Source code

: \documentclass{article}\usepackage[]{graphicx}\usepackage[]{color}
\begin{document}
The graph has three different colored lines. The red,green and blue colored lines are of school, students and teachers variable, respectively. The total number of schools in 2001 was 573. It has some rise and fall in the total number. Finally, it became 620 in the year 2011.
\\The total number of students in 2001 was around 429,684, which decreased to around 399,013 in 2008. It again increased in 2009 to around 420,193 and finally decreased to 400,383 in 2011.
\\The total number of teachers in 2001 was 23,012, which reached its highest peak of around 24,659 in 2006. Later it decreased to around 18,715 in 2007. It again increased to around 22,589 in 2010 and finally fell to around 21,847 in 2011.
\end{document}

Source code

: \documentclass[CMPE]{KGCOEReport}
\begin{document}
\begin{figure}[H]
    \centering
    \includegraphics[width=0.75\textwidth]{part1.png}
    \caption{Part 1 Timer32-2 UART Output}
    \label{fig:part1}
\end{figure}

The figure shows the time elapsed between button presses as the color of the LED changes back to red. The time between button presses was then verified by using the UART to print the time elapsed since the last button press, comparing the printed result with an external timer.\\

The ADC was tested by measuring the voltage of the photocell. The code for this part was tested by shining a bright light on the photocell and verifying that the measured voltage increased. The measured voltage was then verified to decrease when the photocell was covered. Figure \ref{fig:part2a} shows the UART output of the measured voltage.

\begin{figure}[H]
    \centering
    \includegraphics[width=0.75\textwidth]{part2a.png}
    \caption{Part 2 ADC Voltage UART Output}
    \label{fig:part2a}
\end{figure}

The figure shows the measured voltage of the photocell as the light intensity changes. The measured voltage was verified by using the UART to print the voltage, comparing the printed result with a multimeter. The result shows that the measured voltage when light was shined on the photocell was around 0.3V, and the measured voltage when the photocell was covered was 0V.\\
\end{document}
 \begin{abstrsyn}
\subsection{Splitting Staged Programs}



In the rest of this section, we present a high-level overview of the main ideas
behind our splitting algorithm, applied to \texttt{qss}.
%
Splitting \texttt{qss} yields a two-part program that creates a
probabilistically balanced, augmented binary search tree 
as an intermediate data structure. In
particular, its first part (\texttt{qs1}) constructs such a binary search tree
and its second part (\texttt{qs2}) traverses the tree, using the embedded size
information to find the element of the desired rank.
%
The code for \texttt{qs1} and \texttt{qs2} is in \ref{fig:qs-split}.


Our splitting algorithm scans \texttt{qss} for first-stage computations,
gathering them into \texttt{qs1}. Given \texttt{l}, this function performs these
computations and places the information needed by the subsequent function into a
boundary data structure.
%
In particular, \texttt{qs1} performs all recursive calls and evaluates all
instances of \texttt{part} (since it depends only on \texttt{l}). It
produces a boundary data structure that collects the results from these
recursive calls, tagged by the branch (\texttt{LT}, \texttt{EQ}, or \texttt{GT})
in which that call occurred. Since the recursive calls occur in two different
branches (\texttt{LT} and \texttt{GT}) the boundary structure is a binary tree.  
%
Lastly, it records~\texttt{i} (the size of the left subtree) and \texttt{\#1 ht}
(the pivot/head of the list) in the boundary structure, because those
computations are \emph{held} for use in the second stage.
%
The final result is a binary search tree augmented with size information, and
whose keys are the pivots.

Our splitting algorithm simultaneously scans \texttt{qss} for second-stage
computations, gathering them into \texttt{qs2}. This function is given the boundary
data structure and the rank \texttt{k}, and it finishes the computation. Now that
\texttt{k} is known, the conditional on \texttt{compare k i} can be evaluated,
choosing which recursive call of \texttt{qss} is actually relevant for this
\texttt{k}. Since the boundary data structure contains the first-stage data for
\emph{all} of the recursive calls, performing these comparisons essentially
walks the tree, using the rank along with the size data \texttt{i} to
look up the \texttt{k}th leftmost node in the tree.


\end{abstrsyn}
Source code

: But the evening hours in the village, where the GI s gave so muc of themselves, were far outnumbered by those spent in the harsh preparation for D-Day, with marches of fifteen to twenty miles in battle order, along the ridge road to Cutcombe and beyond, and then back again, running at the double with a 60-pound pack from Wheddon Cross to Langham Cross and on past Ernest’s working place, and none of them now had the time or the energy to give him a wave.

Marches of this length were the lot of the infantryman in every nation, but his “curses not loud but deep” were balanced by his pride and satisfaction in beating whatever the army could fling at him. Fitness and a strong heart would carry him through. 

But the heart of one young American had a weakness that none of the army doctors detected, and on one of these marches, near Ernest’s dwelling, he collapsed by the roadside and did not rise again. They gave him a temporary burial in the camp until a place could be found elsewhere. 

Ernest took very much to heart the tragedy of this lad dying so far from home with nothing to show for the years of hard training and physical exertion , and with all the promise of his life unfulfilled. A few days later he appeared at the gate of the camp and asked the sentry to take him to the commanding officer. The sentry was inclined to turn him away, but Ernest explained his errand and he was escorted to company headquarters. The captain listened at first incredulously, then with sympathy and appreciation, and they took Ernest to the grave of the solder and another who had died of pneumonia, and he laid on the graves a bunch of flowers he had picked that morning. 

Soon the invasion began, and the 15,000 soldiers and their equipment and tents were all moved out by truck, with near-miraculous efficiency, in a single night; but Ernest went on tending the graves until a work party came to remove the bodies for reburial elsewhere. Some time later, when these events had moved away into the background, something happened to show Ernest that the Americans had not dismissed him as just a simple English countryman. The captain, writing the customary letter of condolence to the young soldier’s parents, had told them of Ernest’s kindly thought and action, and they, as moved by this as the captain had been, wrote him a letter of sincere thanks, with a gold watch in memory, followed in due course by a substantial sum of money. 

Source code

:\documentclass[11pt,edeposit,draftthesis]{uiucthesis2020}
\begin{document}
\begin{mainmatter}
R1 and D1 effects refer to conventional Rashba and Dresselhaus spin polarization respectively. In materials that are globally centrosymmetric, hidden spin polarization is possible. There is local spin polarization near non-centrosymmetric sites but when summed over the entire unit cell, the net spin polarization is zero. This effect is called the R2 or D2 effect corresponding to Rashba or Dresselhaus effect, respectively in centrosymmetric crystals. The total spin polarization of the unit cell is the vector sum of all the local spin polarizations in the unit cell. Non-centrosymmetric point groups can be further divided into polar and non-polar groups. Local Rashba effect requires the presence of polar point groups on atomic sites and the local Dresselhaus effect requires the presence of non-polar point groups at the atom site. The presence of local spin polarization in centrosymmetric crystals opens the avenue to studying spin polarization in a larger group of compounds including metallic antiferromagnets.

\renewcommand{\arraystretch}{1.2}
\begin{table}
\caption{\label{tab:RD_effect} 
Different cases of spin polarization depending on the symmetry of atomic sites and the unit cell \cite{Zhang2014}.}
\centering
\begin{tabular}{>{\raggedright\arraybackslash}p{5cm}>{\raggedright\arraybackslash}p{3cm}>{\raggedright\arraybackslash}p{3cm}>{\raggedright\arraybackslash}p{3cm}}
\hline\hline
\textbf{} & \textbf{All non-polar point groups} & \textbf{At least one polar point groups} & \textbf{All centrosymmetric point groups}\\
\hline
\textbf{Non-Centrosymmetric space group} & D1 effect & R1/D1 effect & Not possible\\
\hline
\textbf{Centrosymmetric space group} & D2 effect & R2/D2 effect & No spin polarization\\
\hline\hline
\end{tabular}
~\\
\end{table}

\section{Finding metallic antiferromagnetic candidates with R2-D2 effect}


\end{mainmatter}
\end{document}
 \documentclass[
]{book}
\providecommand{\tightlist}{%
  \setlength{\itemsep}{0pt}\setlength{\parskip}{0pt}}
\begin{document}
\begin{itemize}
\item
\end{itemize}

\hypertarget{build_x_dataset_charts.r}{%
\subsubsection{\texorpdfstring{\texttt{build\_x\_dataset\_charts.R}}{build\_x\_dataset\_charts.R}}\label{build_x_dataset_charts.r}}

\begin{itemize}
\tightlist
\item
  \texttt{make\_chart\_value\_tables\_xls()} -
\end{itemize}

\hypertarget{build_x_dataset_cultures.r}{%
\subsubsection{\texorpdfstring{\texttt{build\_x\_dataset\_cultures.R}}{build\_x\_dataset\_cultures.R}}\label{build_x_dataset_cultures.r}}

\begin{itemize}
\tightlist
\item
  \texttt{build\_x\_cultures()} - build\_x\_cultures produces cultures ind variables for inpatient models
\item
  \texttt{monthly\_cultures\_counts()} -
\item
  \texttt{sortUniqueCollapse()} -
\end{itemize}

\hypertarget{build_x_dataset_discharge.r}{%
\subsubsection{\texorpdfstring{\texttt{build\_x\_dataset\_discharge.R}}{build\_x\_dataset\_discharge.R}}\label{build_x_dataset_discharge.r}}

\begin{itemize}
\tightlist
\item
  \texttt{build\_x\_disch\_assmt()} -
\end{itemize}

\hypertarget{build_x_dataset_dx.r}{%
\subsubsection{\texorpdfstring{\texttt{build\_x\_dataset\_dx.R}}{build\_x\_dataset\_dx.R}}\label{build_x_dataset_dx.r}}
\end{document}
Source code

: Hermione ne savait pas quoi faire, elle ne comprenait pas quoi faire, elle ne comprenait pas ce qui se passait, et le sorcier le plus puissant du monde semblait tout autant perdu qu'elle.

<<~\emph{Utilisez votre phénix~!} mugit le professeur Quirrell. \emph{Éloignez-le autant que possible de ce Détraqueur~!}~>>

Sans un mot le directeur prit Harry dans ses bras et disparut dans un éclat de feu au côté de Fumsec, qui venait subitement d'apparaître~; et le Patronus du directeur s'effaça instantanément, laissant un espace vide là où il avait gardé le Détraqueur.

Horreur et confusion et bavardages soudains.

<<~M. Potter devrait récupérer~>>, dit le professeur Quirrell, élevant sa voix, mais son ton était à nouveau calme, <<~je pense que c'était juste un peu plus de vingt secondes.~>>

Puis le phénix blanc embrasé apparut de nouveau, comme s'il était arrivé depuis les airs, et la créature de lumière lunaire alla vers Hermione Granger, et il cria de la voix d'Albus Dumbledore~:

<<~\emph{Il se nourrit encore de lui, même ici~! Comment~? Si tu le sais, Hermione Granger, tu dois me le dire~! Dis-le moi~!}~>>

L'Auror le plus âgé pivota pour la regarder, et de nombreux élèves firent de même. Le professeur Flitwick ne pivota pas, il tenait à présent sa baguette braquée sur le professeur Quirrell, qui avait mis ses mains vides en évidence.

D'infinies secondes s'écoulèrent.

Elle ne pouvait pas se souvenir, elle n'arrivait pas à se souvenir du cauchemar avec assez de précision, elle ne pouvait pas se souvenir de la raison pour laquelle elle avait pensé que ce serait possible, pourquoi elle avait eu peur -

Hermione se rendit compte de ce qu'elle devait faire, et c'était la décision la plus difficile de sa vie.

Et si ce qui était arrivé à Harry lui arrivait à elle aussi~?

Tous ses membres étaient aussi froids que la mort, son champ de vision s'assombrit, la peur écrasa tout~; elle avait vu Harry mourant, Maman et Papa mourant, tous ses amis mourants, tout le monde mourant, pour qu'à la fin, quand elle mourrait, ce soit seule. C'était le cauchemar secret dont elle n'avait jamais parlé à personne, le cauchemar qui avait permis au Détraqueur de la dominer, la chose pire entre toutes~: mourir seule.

WHAT YOU WILL DO | The expected answer is a copy of each line in the listing above that contains "particular".

RESULT FOR THIS TASK |
particular, its first part (\texttt{qs1}) constructs such a binary search tree
In particular, \texttt{qs1} performs all recursive calls and evaluates all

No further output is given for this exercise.